We started the morning at Domaine de la Provenquiere, They produce one of our favorite wines so we’ve been anxious to try their other wines. After a short drive on rugged backroads that sometimes felt more like bike paths, we found the winery and drove through its tall iron gates. The winery looks like a mini-Versailles….a U-shaped chateau surrounding a gravel courtyard. A charming woman….blond, casually dressed, in her early 40’s….led us through a door into a large room with cream-colored stone walls, orange bistro tables & chairs and a hodgepodge of counters showcasing their offerings….bottled wines, boxed wines, gift items and brochures for local attractions.
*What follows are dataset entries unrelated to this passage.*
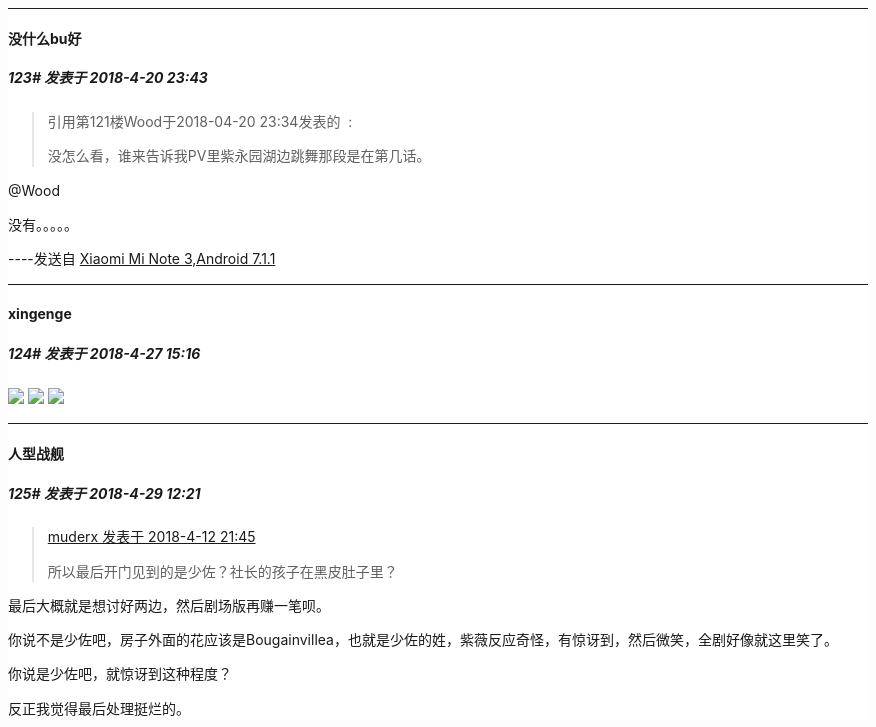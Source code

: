 




*****

####  没什么bu好  
##### 123#       发表于 2018-4-20 23:43



<blockquote>引用第121楼Wood于2018-04-20 23:34发表的  :

没怎么看，谁来告诉我PV里紫永园湖边跳舞那段是在第几话。</blockquote>
@Wood

没有。。。。。


----发送自 [Xiaomi Mi Note 3,Android 7.1.1](http://stage1.5j4m.com/?1.32)







*****

####  xingenge  
##### 124#       发表于 2018-4-27 15:16



<img src="http://wx3.sinaimg.cn/large/740ca5e5gy1fqr8jhqsecj20l40fyad3.jpg" referrerpolicy="no-referrer">
<img src="http://wx2.sinaimg.cn/large/740ca5e5gy1fqr8jildgtj20k00i2dis.jpg" referrerpolicy="no-referrer">
<img src="http://wx1.sinaimg.cn/large/740ca5e5gy1fqr8jjnr1aj20jv1yogvi.jpg" referrerpolicy="no-referrer">







*****

####  人型战舰  
##### 125#       发表于 2018-4-29 12:21



<blockquote><a href="httphttps://bbs.saraba1st.com/2b/forum.php?mod=redirect&amp;goto=findpost&amp;pid=39186085&amp;ptid=1597155" target="_blank">muderx 发表于 2018-4-12 21:45</a>

所以最后开门见到的是少佐？社长的孩子在黑皮肚子里？</blockquote>
最后大概就是想讨好两边，然后剧场版再赚一笔呗。

你说不是少佐吧，房子外面的花应该是Bougainvillea，也就是少佐的姓，紫薇反应奇怪，有惊讶到，然后微笑，全剧好像就这里笑了。

你说是少佐吧，就惊讶到这种程度？

反正我觉得最后处理挺烂的。

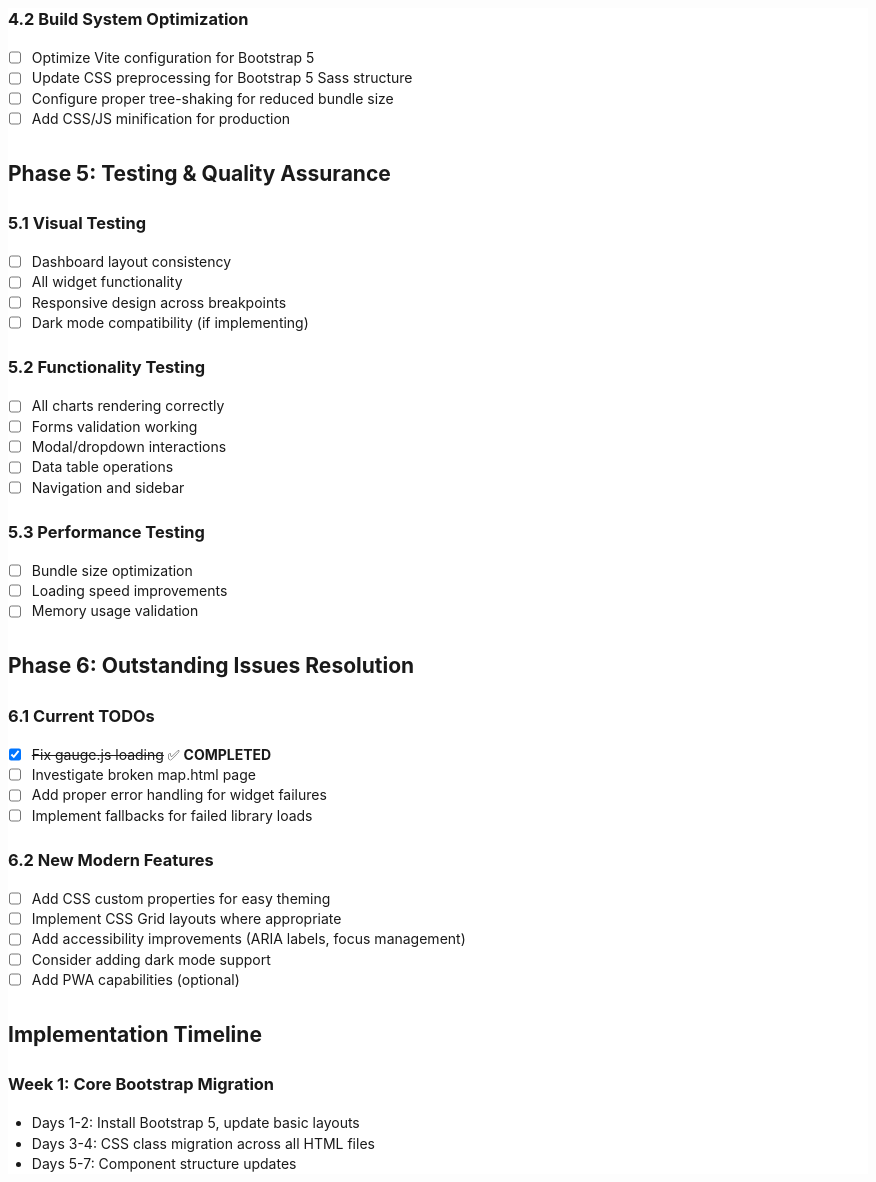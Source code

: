 ### 4.2 Build System Optimization
- [ ] Optimize Vite configuration for Bootstrap 5
- [ ] Update CSS preprocessing for Bootstrap 5 Sass structure
- [ ] Configure proper tree-shaking for reduced bundle size
- [ ] Add CSS/JS minification for production

## Phase 5: Testing & Quality Assurance

### 5.1 Visual Testing
- [ ] Dashboard layout consistency
- [ ] All widget functionality
- [ ] Responsive design across breakpoints
- [ ] Dark mode compatibility (if implementing)

### 5.2 Functionality Testing
- [ ] All charts rendering correctly
- [ ] Forms validation working
- [ ] Modal/dropdown interactions
- [ ] Data table operations
- [ ] Navigation and sidebar

### 5.3 Performance Testing
- [ ] Bundle size optimization
- [ ] Loading speed improvements
- [ ] Memory usage validation

## Phase 6: Outstanding Issues Resolution

### 6.1 Current TODOs
- [x] ~~Fix gauge.js loading~~ ✅ **COMPLETED**
- [ ] Investigate broken map.html page
- [ ] Add proper error handling for widget failures
- [ ] Implement fallbacks for failed library loads

### 6.2 New Modern Features
- [ ] Add CSS custom properties for easy theming
- [ ] Implement CSS Grid layouts where appropriate
- [ ] Add accessibility improvements (ARIA labels, focus management)
- [ ] Consider adding dark mode support
- [ ] Add PWA capabilities (optional)

## Implementation Timeline

### Week 1: Core Bootstrap Migration
- Days 1-2: Install Bootstrap 5, update basic layouts
- Days 3-4: CSS class migration across all HTML files
- Days 5-7: Component structure updates
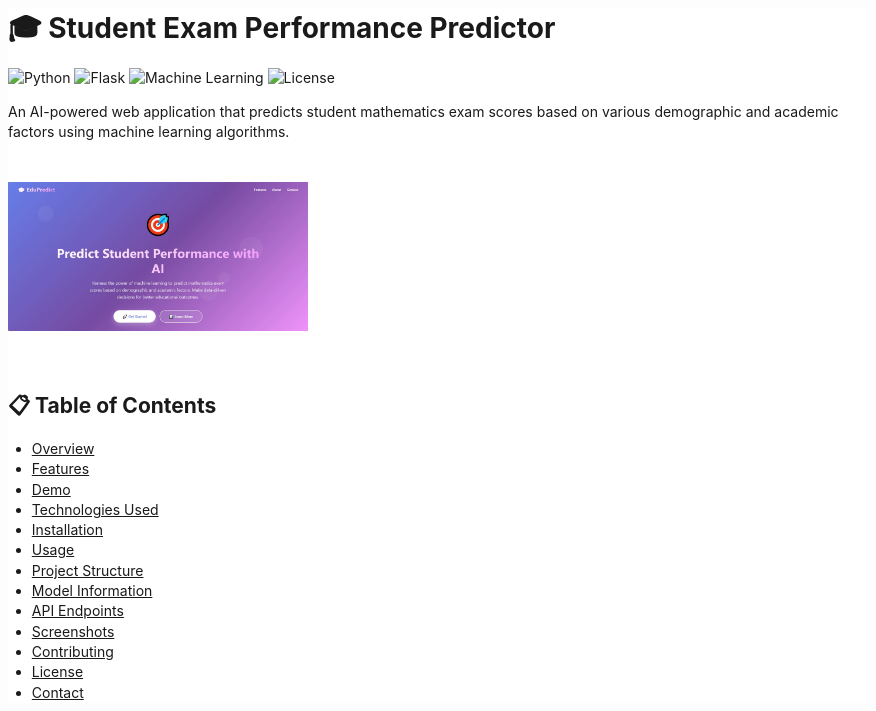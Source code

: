 # 🎓 Student Exam Performance Predictor

![Python](https://img.shields.io/badge/Python-3.8+-blue.svg)
![Flask](https://img.shields.io/badge/Flask-2.0+-green.svg)
![Machine Learning](https://img.shields.io/badge/ML-Scikit--learn-orange.svg)
![License](https://img.shields.io/badge/License-MIT-yellow.svg)

An AI-powered web application that predicts student mathematics exam scores based on various demographic and academic factors using machine learning algorithms.

<img src="./images/ml1.JPG" width="300" height="200"/>

## 📋 Table of Contents

- [Overview](#overview)
- [Features](#features)
- [Demo](#demo)
- [Technologies Used](#technologies-used)
- [Installation](#installation)
- [Usage](#usage)
- [Project Structure](#project-structure)
- [Model Information](#model-information)
- [API Endpoints](#api-endpoints)
- [Screenshots](#screenshots)
- [Contributing](#contributing)
- [License](#license)
- [Contact](#contact)
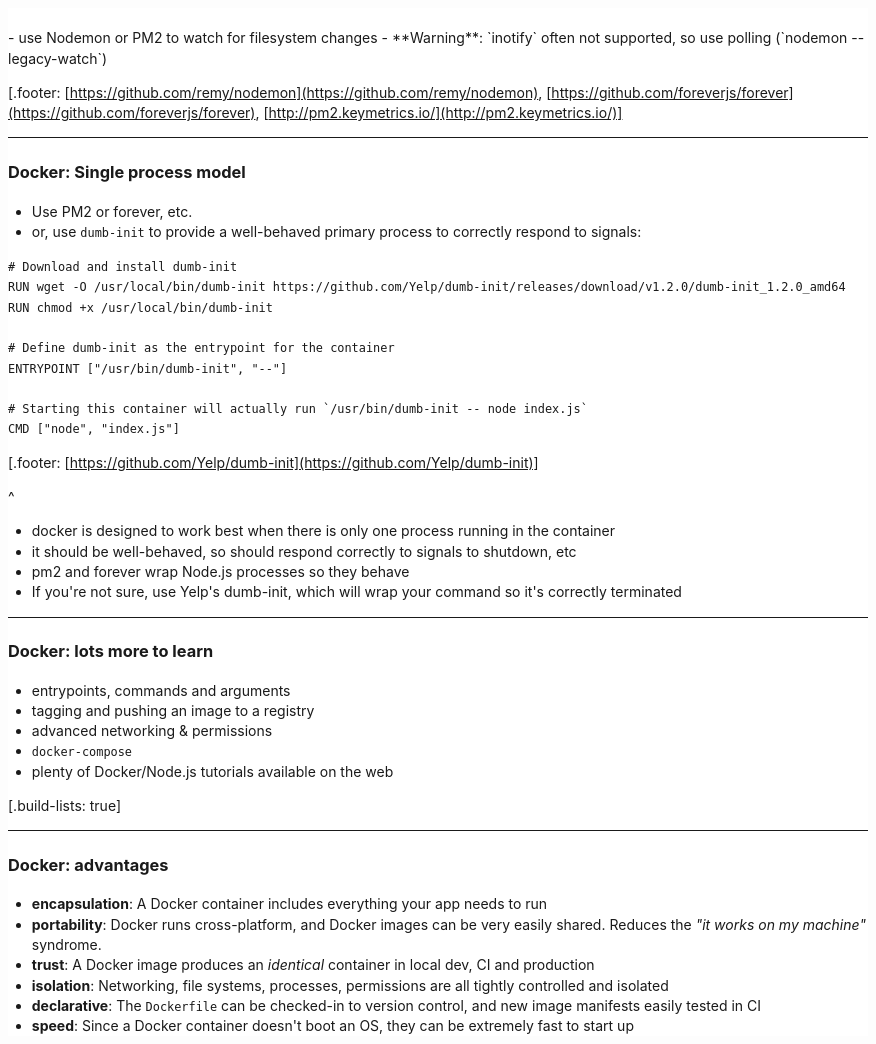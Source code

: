 <br>
- use Nodemon or PM2 to watch for filesystem changes
- **Warning**: `inotify` often not supported, so use polling (`nodemon --legacy-watch`)

[.footer: [https://github.com/remy/nodemon](https://github.com/remy/nodemon), [https://github.com/foreverjs/forever](https://github.com/foreverjs/forever), [http://pm2.keymetrics.io/](http://pm2.keymetrics.io/)]

---

### Docker: Single process model

- Use PM2 or forever, etc.
- or, use `dumb-init` to provide a well-behaved primary process to correctly respond to signals:

```docker
# Download and install dumb-init
RUN wget -O /usr/local/bin/dumb-init https://github.com/Yelp/dumb-init/releases/download/v1.2.0/dumb-init_1.2.0_amd64
RUN chmod +x /usr/local/bin/dumb-init

# Define dumb-init as the entrypoint for the container
ENTRYPOINT ["/usr/bin/dumb-init", "--"]

# Starting this container will actually run `/usr/bin/dumb-init -- node index.js`
CMD ["node", "index.js"]
```

[.footer: [https://github.com/Yelp/dumb-init](https://github.com/Yelp/dumb-init)]

^ 
- docker is designed to work best when there is only one process running in the container
- it should be well-behaved, so should respond correctly to signals to shutdown, etc
- pm2 and forever wrap Node.js processes so they behave
- If you're not sure, use Yelp's dumb-init, which will wrap your command so it's correctly terminated

---

### Docker: lots more to learn

- entrypoints, commands and arguments
- tagging and pushing an image to a registry
- advanced networking & permissions
- `docker-compose`
- plenty of Docker/Node.js tutorials available on the web

[.build-lists: true]

---

### Docker: advantages
- **encapsulation**: A Docker container includes everything your app needs to run
- **portability**: Docker runs cross-platform, and Docker images can be very easily shared. Reduces the _"it works on my machine"_ syndrome.
- **trust**: A Docker image produces an _identical_ container in local dev, CI and production
- **isolation**: Networking, file systems, processes, permissions are all tightly controlled and isolated
- **declarative**: The `Dockerfile` can be checked-in to version control, and new image manifests easily tested in CI
- **speed**: Since a Docker container doesn't boot an OS, they can be extremely fast to start up
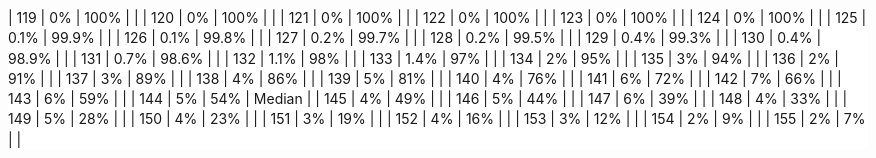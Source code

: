 | 119 | 0% | 100% |  |
| 120 | 0% | 100% |  |
| 121 | 0% | 100% |  |
| 122 | 0% | 100% |  |
| 123 | 0% | 100% |  |
| 124 | 0% | 100% |  |
| 125 | 0.1% | 99.9% |  |
| 126 | 0.1% | 99.8% |  |
| 127 | 0.2% | 99.7% |  |
| 128 | 0.2% | 99.5% |  |
| 129 | 0.4% | 99.3% |  |
| 130 | 0.4% | 98.9% |  |
| 131 | 0.7% | 98.6% |  |
| 132 | 1.1% | 98% |  |
| 133 | 1.4% | 97% |  |
| 134 | 2% | 95% |  |
| 135 | 3% | 94% |  |
| 136 | 2% | 91% |  |
| 137 | 3% | 89% |  |
| 138 | 4% | 86% |  |
| 139 | 5% | 81% |  |
| 140 | 4% | 76% |  |
| 141 | 6% | 72% |  |
| 142 | 7% | 66% |  |
| 143 | 6% | 59% |  |
| 144 | 5% | 54% | Median |
| 145 | 4% | 49% |  |
| 146 | 5% | 44% |  |
| 147 | 6% | 39% |  |
| 148 | 4% | 33% |  |
| 149 | 5% | 28% |  |
| 150 | 4% | 23% |  |
| 151 | 3% | 19% |  |
| 152 | 4% | 16% |  |
| 153 | 3% | 12% |  |
| 154 | 2% | 9% |  |
| 155 | 2% | 7% |  |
She explained their three types of wines…. Les Fruits Défendus (single varietals….Vermentino is the one that brought us here), Les Cuvées P (table wines using two varietals) and Les Invincibles (complex blendings of multiple varietals). After our degustation (tasting), our favorites were Les Cuvées P Rosé (a friendly blend of Cinsault & Cabernet Sauvignon), Le Téméraire (a complex yet fresh blend of Sémillon, Chardonnay, Vermentino, Viognier, Sauvignon & Marsanne) and Le Généreux (a mellow, silky blend of Cabernet-Sauvignon and Merlot). They’ll start our winter wine cellar….unless we have a terrible thirst before then.
From there, we ventured on to Marseillan, a lively fishing town on the edge of the Etang de Thau. The etang, about 12 miles long by 5 miles wide, is separated from the Mediterranean by a narrow spit of land. It’s home to fishermen, oyster beds, wind-surfers and canal boats moving from the Canal du Midi to points north.
As usual during our forays, we arrived at lunchtime. Since our final destination was near the port, we decided to dine nearby at O Soleil. Their prix-fixe menu was inexpensive and featured local seafood. For our first course, we chose tomate et mozzarella au basilic (tomato and mozzarella with basil) and bulots et crevettes (whelks and shrimp). The mozzarella was layered within the sliced tomato with drizzle of pesto on top. The whelks (sea snails) went down easier with the strong aioli sauce that accompanied them and with copious amounts of local white wine.
For our entrées, we chose grilled dorade (sea bream) and seiche (cuttlefish….a local specialty). The dorade, quickly cooked in butter, was delicious. The seiche had a very salty taste and it’s texture was reminiscent of a leathery overcooked scallop….our first French disappointment.
Two cups of espresso and we were off to the object of our visit…..Noilly-Prat, home of the original French vermouth. On a short tour, we learned that local grapes are used to produce a white wine that cellar-ages in Canadian oak before further aging outdoors in French oak barrels where the salty sea breezes of summer, the cool, crisp nights of autumn, the harsh rains and snows of winter and the gentle spring sun imbue the wine with the flavor of France. After this long year has done its magic, the wine is moved back indoors, this time to Italian oak, where aromatic herbs and spices are infused to create these distinctive liquors. And to think we thought vermouth was only a minor ingredient for Martini’s and Manhatten’s.
After sampling their three varieties of vermouth.…Dry (using 20 herbs and spices including chamomile and juniper), Rouge (with saffron, quinine, cloves and nutmeg among its 30 ingredients) and Ambre (cinnamon, vanilla and bitter orange are in its secret recipe)….we bought bottles of all three and headed home hoping our visitor had moved on.